Thread: Recipe Thread
View Single Post
Old February 3, 2012, 09:07 AM   #49
Senior Member
Join Date: June 10, 2007
Location: Decatur, GA
Posts: 266
I've never been able to cook a venison or wild hog roast in a traditional oven setting; the meat is too lean and no matter how much soaking or marinating the strong wild and gamey taste is always there. So I use a Crockpot to cook it as long as necessary.

I start off by putting the roast into a base of beef broth that I season with salt, pepper, cajun spices, etc. that I let sit and stew for 4-6 hours, the beef broth leeches the game flavor out of the meat.

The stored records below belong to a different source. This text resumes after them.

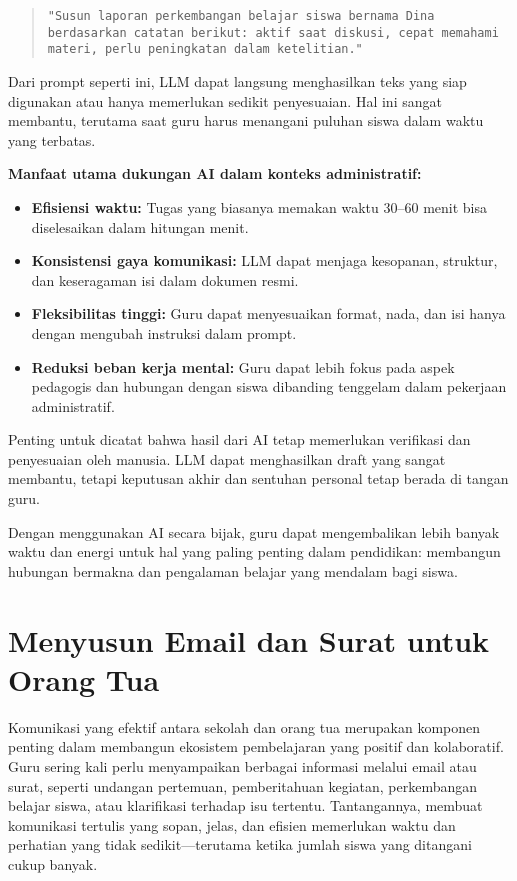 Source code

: \begin{quote}
	\centering
	\texttt{"Susun laporan perkembangan belajar siswa bernama Dina berdasarkan catatan berikut: aktif saat diskusi, cepat memahami materi, perlu peningkatan dalam ketelitian."}
\end{quote}

Dari prompt seperti ini, LLM dapat langsung menghasilkan teks yang siap digunakan atau hanya memerlukan sedikit penyesuaian. Hal ini sangat membantu, terutama saat guru harus menangani puluhan siswa dalam waktu yang terbatas.

\textbf{Manfaat utama dukungan AI dalam konteks administratif:}
\begin{itemize}
	\item \textbf{Efisiensi waktu:} Tugas yang biasanya memakan waktu 30–60 menit bisa diselesaikan dalam hitungan menit.
	\item \textbf{Konsistensi gaya komunikasi:} LLM dapat menjaga kesopanan, struktur, dan keseragaman isi dalam dokumen resmi.
	\item \textbf{Fleksibilitas tinggi:} Guru dapat menyesuaikan format, nada, dan isi hanya dengan mengubah instruksi dalam prompt.
	\item \textbf{Reduksi beban kerja mental:} Guru dapat lebih fokus pada aspek pedagogis dan hubungan dengan siswa dibanding tenggelam dalam pekerjaan administratif.
\end{itemize}

Penting untuk dicatat bahwa hasil dari AI tetap memerlukan verifikasi dan penyesuaian oleh manusia. LLM dapat menghasilkan draft yang sangat membantu, tetapi keputusan akhir dan sentuhan personal tetap berada di tangan guru.

Dengan menggunakan AI secara bijak, guru dapat mengembalikan lebih banyak waktu dan energi untuk hal yang paling penting dalam pendidikan: membangun hubungan bermakna dan pengalaman belajar yang mendalam bagi siswa.


\section{Menyusun Email dan Surat untuk Orang Tua}

Komunikasi yang efektif antara sekolah dan orang tua merupakan komponen penting dalam membangun ekosistem pembelajaran yang positif dan kolaboratif. Guru sering kali perlu menyampaikan berbagai informasi melalui email atau surat, seperti undangan pertemuan, pemberitahuan kegiatan, perkembangan belajar siswa, atau klarifikasi terhadap isu tertentu. Tantangannya, membuat komunikasi tertulis yang sopan, jelas, dan efisien memerlukan waktu dan perhatian yang tidak sedikit—terutama ketika jumlah siswa yang ditangani cukup banyak.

Some of you also flavor your meat with bourbon, whiskey, etc. The next step is to determine if the meat can be pulled of the bone easily. If it can be then I add 1-2 bottles of Caribbean Jerk seasoning to give it my preferred flavor. Any kind of special flavoring sauce can be used(barbecue, teriyaki, etc.) it's based on what you want the meat to taste like.

After I add the Jerk sauce I'll let it cook for another 2-3 hours to completely absorb the flavor. When it's done it doesn't retain any of the gamey flavor that turns people off to eating it plus the moisture is retained in the meat. It's best to cook it one day before eaten as I've found that the longer it sits in the jerk sauce the more flavorful the meat becomes.
A Colt Python's trigger pull is as smooth, beautiful and artistic as a Sidewinder sliding on the desert floor. It is concepts like this that the anti-gunners can never comprehend and why we fight so hard to keep them.